A crucial step during invasion and metastasis is the remodeling of the ECM by proteolytic degradation, involving matrix metalloproteinases (MMPs) as pivotal actors. Interestingly, MMP11 has been correlated to poor survival in several cancer types including CCA (58), breast and pancreatic cancers. Consistently, we found that high MMP11 expression was correlated to poor survival in patients with intrahepatic CCA (P-value = 0.0015) (Figure 2I). Together, these findings show that cell proliferation and ECM adhesion/remodeling are conserved features across the CCA classes. Hence, (novel) insights can be derived by exploring publicly available data, showcasing the potential and value of BIOMEX.
Single cell data: re-analysis of the endothelial cell atlas dataset
To provide an illustrative example on how single cell data can be analyzed, we selected heart, liver and lung endothelial cells (ECs) from the recently published murine EC atlas scRNA-seq dataset (59). We intended to showcase a logical sequence of analyses that a BIOMEX user can employ to (re-)analyze single cell data.

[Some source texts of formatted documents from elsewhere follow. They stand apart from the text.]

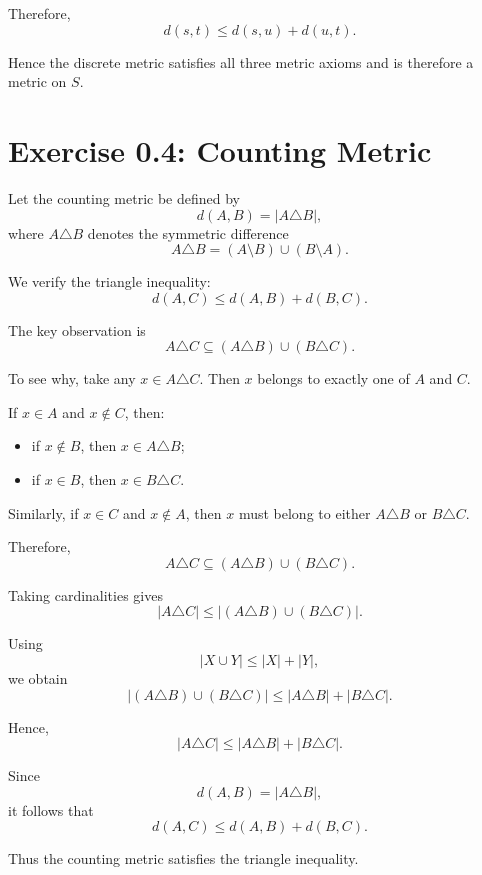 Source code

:\documentclass[12pt]{article}
\begin{document}
Therefore,
\[
\boxed{d(s,t)\leq d(s,u)+d(u,t)}.
\]

Hence the discrete metric satisfies all three metric axioms and is therefore a metric on \(S\).

\newpage

\section*{Exercise 0.4: Counting Metric}

Let the counting metric be defined by
\[
d(A,B)=|A\triangle B|,
\]
where \(A\triangle B\) denotes the symmetric difference
\[
A\triangle B=(A\setminus B)\cup(B\setminus A).
\]

We verify the triangle inequality:
\[
d(A,C)\leq d(A,B)+d(B,C).
\]

The key observation is
\[
A\triangle C\subseteq (A\triangle B)\cup(B\triangle C).
\]

To see why, take any \(x\in A\triangle C\). Then \(x\) belongs to exactly one of \(A\) and \(C\).

If \(x\in A\) and \(x\notin C\), then:
\begin{itemize}
    \item if \(x\notin B\), then \(x\in A\triangle B\);
    \item if \(x\in B\), then \(x\in B\triangle C\).
\end{itemize}

Similarly, if \(x\in C\) and \(x\notin A\), then \(x\) must belong to either \(A\triangle B\) or \(B\triangle C\).

Therefore,
\[
A\triangle C\subseteq (A\triangle B)\cup(B\triangle C).
\]

Taking cardinalities gives
\[
|A\triangle C|
\leq
|(A\triangle B)\cup(B\triangle C)|.
\]

Using
\[
|X\cup Y|\leq |X|+|Y|,
\]
we obtain
\[
|(A\triangle B)\cup(B\triangle C)|
\leq
|A\triangle B|+|B\triangle C|.
\]

Hence,
\[
|A\triangle C|
\leq
|A\triangle B|+|B\triangle C|.
\]

Since
\[
d(A,B)=|A\triangle B|,
\]
it follows that
\[
\boxed{d(A,C)\leq d(A,B)+d(B,C)}.
\]

Thus the counting metric satisfies the triangle inequality.
\end{document}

ECs line the lumen of blood vessels and are known to be heterogeneous along the vascular tree. Consistently, dimensionality reduction and visualization using PCA and t-SNE indicated that ECs from the lung, heart and liver vascular beds have a distinct transcriptional profile (Figure 3A). To explore heterogeneity of ECs within a single vascular bed, we performed dimensionality reduction using UMAP to visualize the subclusters as they were detected in the EC atlas (59) (Figure 3B). Next, we performed rank-product based marker set analysis, and visualized the top 5 marker genes for each cluster using a heatmap (Figure 3C). Marker genes were consistent with previously described markers of (sublineages of) arterial, capillary, venous, lymphatic and proliferating ECs (59). Quantification of the number of cells per cluster showed that capillary ECs constitute the majority of the liver single cell population (Figure 3D). Further, unbiased linear trajectory inference reconstructed a phenotypic continuum of arterial, capillary and venous phenotypes, consistent with the known anatomical topography of liver ECs (Figure 3E). To explore whether the cluster signatures are conserved across tissues, we performed a similar analysis for the lung and heart ECs (not shown), and subsequently performed a Jaccard similarity analysis. This analysis revealed that marker genes of arterial, capillary and venous phenotypes are conserved across vascular beds (Figure 3F). Finally, we used scmap to project liver ECs from an independent reference dataset (Tabula Muris dataset (8)), onto the cluster identified in the EC atlas liver ECs (Figure 3G).
Together, this sequence of relatively simple analysis steps shows the power of the BIOMEX workflow to easily explore single cell datasets in detail.
CONCLUSION
To facilitate bench scientists in solving the computational problems arising from omics experiments, we designed and developed BIOMEX, a data mining software for the Biological Interpretation Of Multi-omics EXperiments. BIOMEX aims to alleviate the data-analysis-to-interpretation bottlenecks, lowering the barriers needed to extract the biological information embedded in omics measurements. With its user-friendly, highly interactive web-like interface, users can address complex biological questions by using advanced computational tools and fine-tune the analyses in real time. In addition, its design is unconstrained and allows multi-omics data to be simultaneously uploaded and analyzed into one unified framework, providing a well-defined workflow to analyze, interpret and visualize large-scale data such as single cell measurements. BIOMEX also aids the exploration of datasets generated from publicly available profiling efforts (e.g. Tabula Muris (8), Human Cell Atlas (60), The Cancer Genome Atlas (44)), repositories (e.g. ArrayExpress (61), Gene Expression Omnibus (62)) and added-value databases (e.g. EndoDB (63)). Furthermore, it facilitates the shareability of results, reproducibility of analyses and execution of meta-analyses between different experiments. Due to its convenient user interface and comprehensive manual, BIOMEX could also be used as a didactical tool to introduce researchers to the field of biological data science.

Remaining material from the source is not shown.